▸ What this task involves: Below are the records; copy every line in them that holds the string "group".

▸ Supplied entries:
========
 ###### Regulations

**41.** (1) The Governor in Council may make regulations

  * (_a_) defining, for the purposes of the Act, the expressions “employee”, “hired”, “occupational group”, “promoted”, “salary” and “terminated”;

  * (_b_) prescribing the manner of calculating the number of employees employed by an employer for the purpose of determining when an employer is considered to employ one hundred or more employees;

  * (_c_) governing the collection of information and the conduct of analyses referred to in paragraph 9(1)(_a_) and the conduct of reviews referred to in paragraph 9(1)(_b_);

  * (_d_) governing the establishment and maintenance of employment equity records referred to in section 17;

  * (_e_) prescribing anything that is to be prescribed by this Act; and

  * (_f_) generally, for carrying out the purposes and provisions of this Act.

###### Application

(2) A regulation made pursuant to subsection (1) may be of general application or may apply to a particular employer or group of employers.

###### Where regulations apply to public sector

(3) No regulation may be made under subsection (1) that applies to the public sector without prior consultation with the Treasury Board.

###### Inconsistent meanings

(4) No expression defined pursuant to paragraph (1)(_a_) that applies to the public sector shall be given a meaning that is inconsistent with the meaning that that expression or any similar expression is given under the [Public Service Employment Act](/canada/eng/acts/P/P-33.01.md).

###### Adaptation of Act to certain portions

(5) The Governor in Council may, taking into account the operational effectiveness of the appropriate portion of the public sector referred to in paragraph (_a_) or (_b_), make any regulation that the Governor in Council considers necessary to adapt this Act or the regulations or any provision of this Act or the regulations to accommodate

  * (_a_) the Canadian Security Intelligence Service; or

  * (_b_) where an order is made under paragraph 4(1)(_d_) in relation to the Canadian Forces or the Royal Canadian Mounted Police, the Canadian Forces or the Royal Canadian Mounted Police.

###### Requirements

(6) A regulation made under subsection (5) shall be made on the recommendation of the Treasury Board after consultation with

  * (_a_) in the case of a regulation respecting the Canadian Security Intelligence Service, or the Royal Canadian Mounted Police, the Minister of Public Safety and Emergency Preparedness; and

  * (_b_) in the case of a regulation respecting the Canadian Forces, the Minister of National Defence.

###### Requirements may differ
========
▸ Answer to this task:
  * (_a_) defining, for the purposes of the Act, the expressions “employee”, “hired”, “occupational group”, “promoted”, “salary” and “terminated”;
(2) A regulation made pursuant to subsection (1) may be of general application or may apply to a particular employer or group of employers.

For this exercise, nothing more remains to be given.